I encountered a strange integral with a strange result.
$$\int_0^{\frac{\pi}{2}}\log \left( x^2+\log^2(\cos x)\right)dx = \pi \log \left(\log (2) \right)$$
Believe it or not, the result agrees numerically.
How can we prove this result?
Please help me. I feel very curious to know how this can proved.
On
This is another answer from antas kaushik to solve this problem. Amazing method using the Feynman trick
Performine the change of variables: $z = e^{ix}$, then , $x =\frac{1}{i}\log(z)$. The integral takes the form:
$ I = \Re \int_{|z|=1 \arg(z)=0}^{|z|=1 \arg(z)=\frac{\pi}{2}} \log \big(-(\log(z))^2 +(\log(\frac{z^2+1}{2z}))^2\big ) \frac{dz}{iz} $
The real part is added, since the logarithm of the cosine is singular at $x = \frac{\pi}{2}$ and can pick up an imaginary part. Expressing the difference of squares as a product we obtain:
$ = \Re\int_{|z|=1 \arg(z)=0}^{|z|=1\arg(z)=\frac{\pi}{2}}\big ( (\log(\log(\frac{z^2+1}{2})) + (\log(\log(\frac{z^{-2}+1}{2})) \frac{dz}{iz}$.
The second part of the integral can be brought to the form of the first part by the transformation $z\rightarrow z^{-1}$ , thus
$ I = \Re\int_{|z|=1 \arg(z)=0}^{|z|=1\arg(z)=\pi}\big ( (\log(\log(\frac{z^2+1}{2})) \frac{dz}{iz}$.

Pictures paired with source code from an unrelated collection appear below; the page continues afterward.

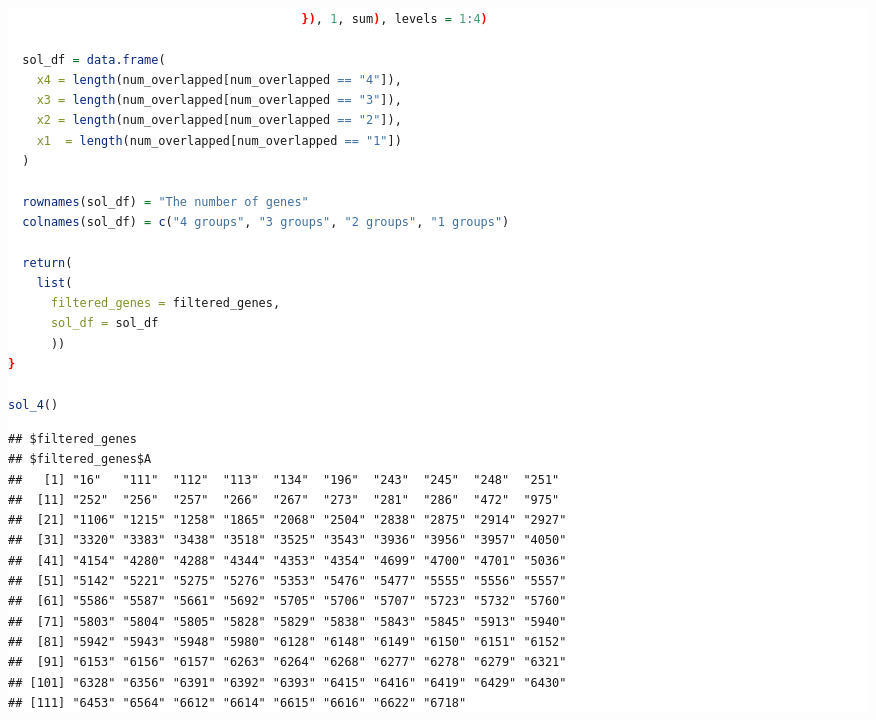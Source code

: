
 ``` r
                                         }), 1, sum), levels = 1:4)

  sol_df = data.frame(
    x4 = length(num_overlapped[num_overlapped == "4"]),
    x3 = length(num_overlapped[num_overlapped == "3"]),
    x2 = length(num_overlapped[num_overlapped == "2"]),
    x1  = length(num_overlapped[num_overlapped == "1"])
  )

  rownames(sol_df) = "The number of genes"
  colnames(sol_df) = c("4 groups", "3 groups", "2 groups", "1 groups")

  return(
    list(
      filtered_genes = filtered_genes, 
      sol_df = sol_df
      ))
}

sol_4()
```

    ## $filtered_genes
    ## $filtered_genes$A
    ##   [1] "16"   "111"  "112"  "113"  "134"  "196"  "243"  "245"  "248"  "251" 
    ##  [11] "252"  "256"  "257"  "266"  "267"  "273"  "281"  "286"  "472"  "975" 
    ##  [21] "1106" "1215" "1258" "1865" "2068" "2504" "2838" "2875" "2914" "2927"
    ##  [31] "3320" "3383" "3438" "3518" "3525" "3543" "3936" "3956" "3957" "4050"
    ##  [41] "4154" "4280" "4288" "4344" "4353" "4354" "4699" "4700" "4701" "5036"
    ##  [51] "5142" "5221" "5275" "5276" "5353" "5476" "5477" "5555" "5556" "5557"
    ##  [61] "5586" "5587" "5661" "5692" "5705" "5706" "5707" "5723" "5732" "5760"
    ##  [71] "5803" "5804" "5805" "5828" "5829" "5838" "5843" "5845" "5913" "5940"
    ##  [81] "5942" "5943" "5948" "5980" "6128" "6148" "6149" "6150" "6151" "6152"
    ##  [91] "6153" "6156" "6157" "6263" "6264" "6268" "6277" "6278" "6279" "6321"
    ## [101] "6328" "6356" "6391" "6392" "6393" "6415" "6416" "6419" "6429" "6430"
    ## [111] "6453" "6564" "6612" "6614" "6615" "6616" "6622" "6718"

The integrand is invariant under the transformation $z\rightarrow -z$, thus: $ I = \Re\frac{1}{2}\oint_{|z|=1 } \big ( (\log(\log(\frac{z^2+1}{2})) \frac{dz}{iz}$.
The numerator has no poles in the unit disc, thus using the residue theorem:
$I = \Re \frac{2\pi i}{2 i}\log(\log(-2)) = \pi \log(\log(2))$.